Now his last email has been released and it makes you scratch your head, too, about how and why this happened. According to Huffington Post the email read:
Subject: FBI Investigation, re: NSA
Hey (redacted names) — the Feds are interviewing my “close friends and associates.” Perhaps if the authorities arrive “BuzzFeed GQ,” er HQ, may be wise to immediately request legal counsel before any conversations or interviews about our news-gathering practices or related journalism issues.
Also: I’m onto a big story, and need to go off the rada[r] for a bit.
All the best, and hope to see you all soon.
Shepard Ambellas writes at Intellihub.com
It is now widely speculated that Hastings was possibly murdered by remote takeover of his car’s controls. In fact a new report from the University of California shows that vehicles are prone to hack attacks and could pose a safety risk.
John Markoff reporting for the New York Times wrote, “Their latest study was the first time that independent computer security researchers have tried to show how potential attackers could hack into a car from a remote location.
As in their first experiment, the research teams bought a car they described as a representative example of a moderately priced sedan. (They declined to identify the brand, saying that advanced telematics are rapidly becoming commonplace within the automotive industry.)
“In the case of every major manufacturer, if they do not have this capacity in their mainstream products, they’re about to,” said Tadayoshi Kohno, an assistant professor in the department of computer science and engineering at the University of Washington.
For example, services like General Motors’ OnStar system, Toyota’s Safety Connect, Lexus’s Enform, Ford’s Sync, BMW’s Assist and Mercedes Benz’s Mbrace all use a cellular connection embedded in the vehicle to provide a variety of automated and call center support services to a driver. These subscription services make it possible to track a car’s location, unlock doors remotely and control other functions.

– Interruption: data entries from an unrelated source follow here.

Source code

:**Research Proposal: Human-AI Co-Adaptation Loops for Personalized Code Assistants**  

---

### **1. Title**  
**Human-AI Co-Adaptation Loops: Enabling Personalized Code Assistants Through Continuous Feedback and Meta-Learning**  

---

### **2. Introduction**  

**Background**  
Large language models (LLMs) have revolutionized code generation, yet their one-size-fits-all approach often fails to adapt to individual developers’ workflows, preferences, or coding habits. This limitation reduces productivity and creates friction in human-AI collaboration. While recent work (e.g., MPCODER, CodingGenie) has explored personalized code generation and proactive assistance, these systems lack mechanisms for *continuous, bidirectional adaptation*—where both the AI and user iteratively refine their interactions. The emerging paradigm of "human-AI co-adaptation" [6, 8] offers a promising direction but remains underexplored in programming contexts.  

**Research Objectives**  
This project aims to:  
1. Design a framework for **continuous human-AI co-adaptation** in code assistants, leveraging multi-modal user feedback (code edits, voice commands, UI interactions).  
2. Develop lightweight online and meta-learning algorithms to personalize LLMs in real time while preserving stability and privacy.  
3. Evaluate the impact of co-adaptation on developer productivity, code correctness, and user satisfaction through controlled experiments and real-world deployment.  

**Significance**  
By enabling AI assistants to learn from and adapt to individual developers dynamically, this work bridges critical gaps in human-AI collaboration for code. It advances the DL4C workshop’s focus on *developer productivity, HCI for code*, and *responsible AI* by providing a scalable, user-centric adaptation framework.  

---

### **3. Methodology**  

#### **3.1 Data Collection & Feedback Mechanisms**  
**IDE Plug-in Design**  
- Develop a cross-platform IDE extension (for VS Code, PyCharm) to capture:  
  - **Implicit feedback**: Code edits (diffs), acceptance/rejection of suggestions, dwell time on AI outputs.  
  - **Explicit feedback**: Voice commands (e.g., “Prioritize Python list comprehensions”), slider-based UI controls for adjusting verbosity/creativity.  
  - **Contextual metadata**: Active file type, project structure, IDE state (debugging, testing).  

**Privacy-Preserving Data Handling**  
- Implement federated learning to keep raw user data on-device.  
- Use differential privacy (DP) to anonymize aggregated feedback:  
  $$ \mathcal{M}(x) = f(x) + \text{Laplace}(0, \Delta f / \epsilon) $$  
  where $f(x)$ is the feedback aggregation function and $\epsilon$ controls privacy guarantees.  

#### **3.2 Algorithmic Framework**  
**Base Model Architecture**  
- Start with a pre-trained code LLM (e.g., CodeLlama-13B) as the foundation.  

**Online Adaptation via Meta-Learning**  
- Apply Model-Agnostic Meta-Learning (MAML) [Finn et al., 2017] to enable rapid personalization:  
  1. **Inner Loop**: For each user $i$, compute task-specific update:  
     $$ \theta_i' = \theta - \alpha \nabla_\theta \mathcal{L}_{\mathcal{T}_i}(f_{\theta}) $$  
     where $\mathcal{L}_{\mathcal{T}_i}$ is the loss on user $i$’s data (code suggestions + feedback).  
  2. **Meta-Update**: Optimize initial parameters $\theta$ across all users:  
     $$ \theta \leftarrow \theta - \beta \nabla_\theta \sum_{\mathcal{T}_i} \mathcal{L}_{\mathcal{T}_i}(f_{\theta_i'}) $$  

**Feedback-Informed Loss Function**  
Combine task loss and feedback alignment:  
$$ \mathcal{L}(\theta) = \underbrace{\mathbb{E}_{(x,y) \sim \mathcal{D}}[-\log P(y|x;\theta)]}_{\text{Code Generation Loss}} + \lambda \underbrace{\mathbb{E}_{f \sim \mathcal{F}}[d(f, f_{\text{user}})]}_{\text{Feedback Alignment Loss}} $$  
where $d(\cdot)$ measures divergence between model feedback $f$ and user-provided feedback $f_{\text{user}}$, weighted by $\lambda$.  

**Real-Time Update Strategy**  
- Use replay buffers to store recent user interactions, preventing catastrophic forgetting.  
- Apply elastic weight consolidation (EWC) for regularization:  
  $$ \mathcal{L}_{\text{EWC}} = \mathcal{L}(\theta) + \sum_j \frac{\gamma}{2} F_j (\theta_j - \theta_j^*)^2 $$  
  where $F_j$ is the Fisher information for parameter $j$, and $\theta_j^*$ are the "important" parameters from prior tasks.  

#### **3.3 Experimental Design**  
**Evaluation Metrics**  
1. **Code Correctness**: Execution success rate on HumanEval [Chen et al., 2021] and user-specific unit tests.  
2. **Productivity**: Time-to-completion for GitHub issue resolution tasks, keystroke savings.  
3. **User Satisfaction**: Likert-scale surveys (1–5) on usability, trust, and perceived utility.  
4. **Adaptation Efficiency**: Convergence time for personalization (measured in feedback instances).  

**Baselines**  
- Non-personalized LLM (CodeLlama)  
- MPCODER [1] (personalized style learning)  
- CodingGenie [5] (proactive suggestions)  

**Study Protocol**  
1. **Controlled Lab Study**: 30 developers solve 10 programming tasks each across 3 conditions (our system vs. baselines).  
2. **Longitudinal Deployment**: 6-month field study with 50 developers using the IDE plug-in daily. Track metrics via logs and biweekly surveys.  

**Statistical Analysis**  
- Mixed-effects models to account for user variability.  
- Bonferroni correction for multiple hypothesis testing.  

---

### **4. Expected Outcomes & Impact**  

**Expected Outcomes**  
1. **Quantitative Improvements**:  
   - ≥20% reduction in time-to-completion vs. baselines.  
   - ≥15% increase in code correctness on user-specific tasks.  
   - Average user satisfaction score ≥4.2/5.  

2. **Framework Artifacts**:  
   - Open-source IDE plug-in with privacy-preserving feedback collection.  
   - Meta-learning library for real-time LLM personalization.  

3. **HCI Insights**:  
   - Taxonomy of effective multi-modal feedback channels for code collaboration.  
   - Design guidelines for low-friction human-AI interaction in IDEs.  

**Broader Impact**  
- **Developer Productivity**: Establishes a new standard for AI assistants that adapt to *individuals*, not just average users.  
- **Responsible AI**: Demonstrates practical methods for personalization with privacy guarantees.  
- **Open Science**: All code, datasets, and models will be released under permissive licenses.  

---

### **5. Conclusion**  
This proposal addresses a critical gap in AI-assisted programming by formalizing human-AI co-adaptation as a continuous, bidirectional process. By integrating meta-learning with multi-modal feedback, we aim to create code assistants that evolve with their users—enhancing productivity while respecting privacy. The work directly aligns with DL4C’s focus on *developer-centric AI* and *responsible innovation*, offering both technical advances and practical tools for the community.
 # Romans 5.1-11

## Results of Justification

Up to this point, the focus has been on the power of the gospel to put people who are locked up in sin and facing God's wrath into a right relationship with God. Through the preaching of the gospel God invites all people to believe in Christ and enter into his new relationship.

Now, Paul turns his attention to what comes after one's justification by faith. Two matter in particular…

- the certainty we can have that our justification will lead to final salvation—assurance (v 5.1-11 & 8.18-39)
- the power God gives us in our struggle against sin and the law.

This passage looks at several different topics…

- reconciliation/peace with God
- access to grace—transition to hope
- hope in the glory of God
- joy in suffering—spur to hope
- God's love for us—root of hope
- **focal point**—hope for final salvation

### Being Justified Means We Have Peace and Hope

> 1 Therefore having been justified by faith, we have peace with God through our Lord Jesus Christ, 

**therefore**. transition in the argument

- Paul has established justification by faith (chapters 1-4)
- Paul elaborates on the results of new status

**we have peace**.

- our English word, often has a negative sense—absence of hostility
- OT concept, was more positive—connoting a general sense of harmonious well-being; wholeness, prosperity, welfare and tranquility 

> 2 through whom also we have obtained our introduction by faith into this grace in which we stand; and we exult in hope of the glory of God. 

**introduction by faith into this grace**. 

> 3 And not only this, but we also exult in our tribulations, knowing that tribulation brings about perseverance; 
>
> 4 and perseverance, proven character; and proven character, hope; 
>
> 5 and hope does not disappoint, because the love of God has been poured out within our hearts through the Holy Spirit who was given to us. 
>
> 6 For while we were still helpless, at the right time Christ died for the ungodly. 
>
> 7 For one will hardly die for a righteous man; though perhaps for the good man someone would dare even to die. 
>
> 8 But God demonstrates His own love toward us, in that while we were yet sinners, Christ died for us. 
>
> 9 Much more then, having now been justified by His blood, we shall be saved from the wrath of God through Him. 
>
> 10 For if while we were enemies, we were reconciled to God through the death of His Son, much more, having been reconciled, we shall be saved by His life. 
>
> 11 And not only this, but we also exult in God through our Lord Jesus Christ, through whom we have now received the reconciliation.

In their remote experiment, the researchers were able to undermine the security protecting the cellular phone in the vehicle they bought and then insert malicious software. This allowed them to send commands to the car’s electronic control unit — the nerve center of a vehicle’s electronics system — which in turn made it possible to override various vehicle controls.
“These cellular channels offer many advantages for attackers,” the report said. “They can be accessed over arbitrary distance (due to the wide coverage of cellular data infrastructure) in a largely anonymous fashion, typically have relatively high bandwidth, are two-way channels (supporting interactive control and data exfiltration), and are individually addressable.”
Others such as YouTuber, Mark Dice, have chimed in on this issue as well. Dice outlined in a recent video how it has been public knowledge for over 2 years that vehicle hacking is possible.
Dice offered his opinion on the Michael Hastings situation in the video by asking the question: “Did the feds hack into his (Michael Hastings) car crashing it into a tree head-on?”
You have to wonder. In a world where all our telephone conversations and emails are kept in special places in Utah; where the IRS is finding out about people and using the information to penalize them; where smart meters in homes will let others know all you are up to; why wouldn’t the government do this, too?